À l’étage, avec trois grands fusains exécutés du haut de terrasses, sur des toits, Pascale Hémery (née en 1965) plonge littéralement son regard dans des rues de très grandes villes, Udaipur et New York, et l’on comprend tout de suite son intérêt pour l’entremêlement des lignes, qu’il s’agisse de l’invraisemblable réseau de poteaux et de fils électriques et téléphoniques qui traverse anarchiquement la ville indienne, ou des longues verticales sévères des buildings américains. Il y a là un vertige et une sorte de défi, en même temps. Que faire avec ces espaces confus ou trop rationnels, découpés au hasard ou tirés au cordeau ? Comment imposer aux uns une unité, sans du tout les simplifier, et restituer la beauté singulière des autres, sans négliger leur démesure ? Dans les deux feuilles de la Suite indienne, l’artiste y parvient par la lumière, en suscitant des zones claires, mystérieusement rayonnantes.


Parmi de nombreuses œuvres de dessinateurs de presse, on découvre avec surprise plusieurs lavis tardifs de Tetsu (1913-2008) : simplement des bustes d’hommes et de femmes sortant de l’ombre, comme s’ils se trouvaient assis dans le compartiment obscur  d’un train (il y a une sorte de « fenêtre » à droite ou à gauche, en fait un rectangle laissé blanc qui indique d’où vient la lumière) et qu’un autre voyageur en face d’eux, l’artiste, les avait observés. Leur expression est fixe et peu amène, leurs yeux sont de petites taches noires comme leurs bouches de gros traits noirs, et l’on sent tout de suite en eux l’usure de l’âge et la lassitude des villes, à l’heure de fermeture des bureaux. L’exécution, très enlevée, ne s’attardant à aucun détail (hormis la cravate des hommes), et la dureté de la lumière imposent d’emblée ces visages sans charme. Que l’on dirait tracés en hâte par un Daumier de notre temps.
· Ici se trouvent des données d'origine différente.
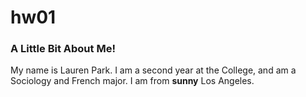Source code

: # hw01

### A Little Bit About Me!

My name is Lauren Park. I am a second year at the College, and am a Sociology and French major. I am from **sunny** Los Angeles. 
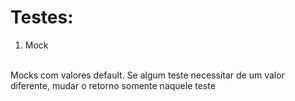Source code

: # Testes:

1. Mock<br /><br />

Mocks com valores default. Se algum teste necessitar de um valor diferente, mudar o retorno somente naquele teste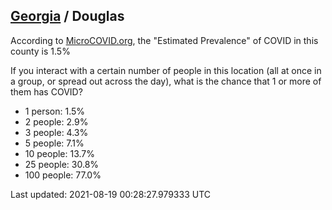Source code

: 
## [Georgia](/united-states/georgia) / Douglas

According to [MicroCOVID.org](http://microcovid.org),
the "Estimated Prevalence" of COVID in this county is 1.5%

If you interact with a certain number of people in this location
(all at once in a group, or spread out across the day), what is the chance that
1 or more of them has COVID?

- 1 person: 1.5%
- 2 people: 2.9%
- 3 people: 4.3%
- 5 people: 7.1%
- 10 people: 13.7%
- 25 people: 30.8%
- 100 people: 77.0%

Last updated: 2021-08-19 00:28:27.979333 UTC
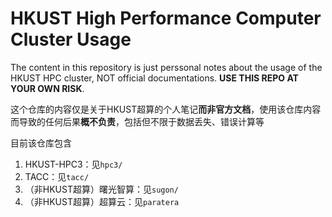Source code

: # HKUST High Performance Computer Cluster Usage

The content in this repository is just perssonal notes about the usage of the HKUST HPC cluster, NOT official documentations. **USE THIS REPO AT YOUR OWN RISK**.

这个仓库的内容仅是关于HKUST超算的个人笔记**而非官方文档**，使用该仓库内容而导致的任何后果**概不负责**，包括但不限于数据丢失、错误计算等

目前该仓库包含

1. HKUST-HPC3：见`hpc3/`
2. TACC：见`tacc/`
3. （非HKUST超算）曙光智算：见`sugon/`
4. （非HKUST超算）超算云：见`paratera`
Je n’ai donc fait ici que citer les œuvres qui m’ont le plus frappé, mais voilà que d‘autres me reviennent maintenant en mémoire, celles de Raphaël Lonné et de Stéphane Mandelbaum, de James Castel et de Joël Person, d’autres encore, qui réclament à leur tour des regards plus attentifs et quelques mots de reconnaissance. On peut dire qu’en cela, par son étendue et sa diversité, l’exposition atteint parfaitement son but. Il me semble en effet qu’elle vise et parvient à démontrer librement – sans chercher à imposer des catégories ou des classements, et bien sûr sans souci d’exhaustivité (aucun dessin de Giacometti par exemple, quand Les Cahiers dessinés ont réédité son magnifique Paris sans fin) – la persistance et la belle vitalité d’une pratique que la peinture, la photographie ou, aujourd’hui, les installations et la vidéo, en occupant quasiment tout le devant de la scène, font parfois oublier ou négliger. Et ce faisant elle rappelle utilement que le dessin fut à l’origine (depuis Lascaux, le dessinateur Pascal le rappelait dans Le Cahier dessiné, la revue qui accompagne la collection) et reste à la base de presque toutes les créations plastiques.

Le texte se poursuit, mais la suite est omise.